THE PROBLEM :: Write out, word for word, only the lines from the one containing "- Difficulty: Easy." through the final line of the data.

SUPPLIED DATA ::
++++++++++

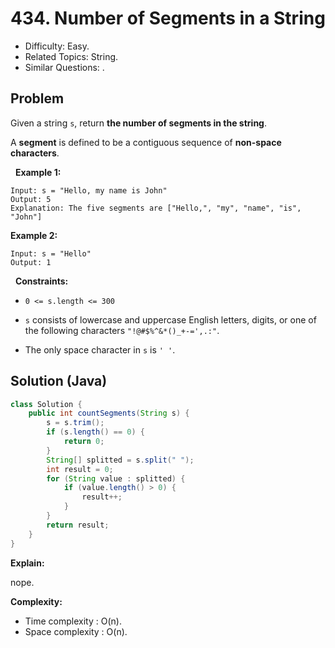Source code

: # 434. Number of Segments in a String

- Difficulty: Easy.
- Related Topics: String.
- Similar Questions: .

## Problem

Given a string ```s```, return **the number of segments in the string**.

A **segment** is defined to be a contiguous sequence of **non-space characters**.

 
**Example 1:**

```
Input: s = "Hello, my name is John"
Output: 5
Explanation: The five segments are ["Hello,", "my", "name", "is", "John"]
```

**Example 2:**

```
Input: s = "Hello"
Output: 1
```

 
**Constraints:**


	
- ```0 <= s.length <= 300```
	
- ```s``` consists of lowercase and uppercase English letters, digits, or one of the following characters ```"!@#$%^&*()_+-=',.:"```.
	
- The only space character in ```s``` is ```' '```.



## Solution (Java)

```java
class Solution {
    public int countSegments(String s) {
        s = s.trim();
        if (s.length() == 0) {
            return 0;
        }
        String[] splitted = s.split(" ");
        int result = 0;
        for (String value : splitted) {
            if (value.length() > 0) {
                result++;
            }
        }
        return result;
    }
}
```

**Explain:**

nope.

**Complexity:**

* Time complexity : O(n).
* Space complexity : O(n).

++++++++++

SOLVED EXERCISE ::
- Difficulty: Easy.
- Related Topics: String.
- Similar Questions: .

## Problem

Given a string ```s```, return **the number of segments in the string**.

A **segment** is defined to be a contiguous sequence of **non-space characters**.

 
**Example 1:**

```
Input: s = "Hello, my name is John"
Output: 5
Explanation: The five segments are ["Hello,", "my", "name", "is", "John"]
```

**Example 2:**

```
Input: s = "Hello"
Output: 1
```

 
**Constraints:**


	
- ```0 <= s.length <= 300```
	
- ```s``` consists of lowercase and uppercase English letters, digits, or one of the following characters ```"!@#$%^&*()_+-=',.:"```.
	
- The only space character in ```s``` is ```' '```.



## Solution (Java)

```java
class Solution {
    public int countSegments(String s) {
        s = s.trim();
        if (s.length() == 0) {
            return 0;
        }
        String[] splitted = s.split(" ");
        int result = 0;
        for (String value : splitted) {
            if (value.length() > 0) {
                result++;
            }
        }
        return result;
    }
}
```

**Explain:**

nope.

**Complexity:**

* Time complexity : O(n).
* Space complexity : O(n).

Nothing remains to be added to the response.